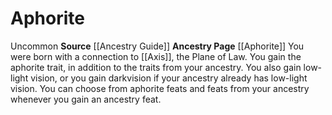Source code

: ﻿---
id: '118'
name: Aphorite
rarity: null
source: '[[DATABASE/source/Ancestry Guide|Ancestry Guide]]'
trait: null
type: null

---
# Aphorite

<span class="trait-uncommon item-trait">Uncommon</span>
**Source** [[Ancestry Guide]] 
**Ancestry Page** [[Aphorite]]
You were born with a connection to [[Axis]], the Plane of Law. You gain the aphorite trait, in addition to the traits from your ancestry. You also gain low-light vision, or you gain darkvision if your ancestry already has low-light vision. You can choose from aphorite feats and feats from your ancestry whenever you gain an ancestry feat.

What to produce - Each entry is to be transcribed verbatim, and any picture in it is to be skipped.

Result -
Source code

: ﻿---
id: '118'
name: Aphorite
rarity: null
source: '[[DATABASE/source/Ancestry Guide|Ancestry Guide]]'
trait: null
type: null

---
# Aphorite

<span class="trait-uncommon item-trait">Uncommon</span>
**Source** [[Ancestry Guide]] 
**Ancestry Page** [[Aphorite]]
You were born with a connection to [[Axis]], the Plane of Law. You gain the aphorite trait, in addition to the traits from your ancestry. You also gain low-light vision, or you gain darkvision if your ancestry already has low-light vision. You can choose from aphorite feats and feats from your ancestry whenever you gain an ancestry feat.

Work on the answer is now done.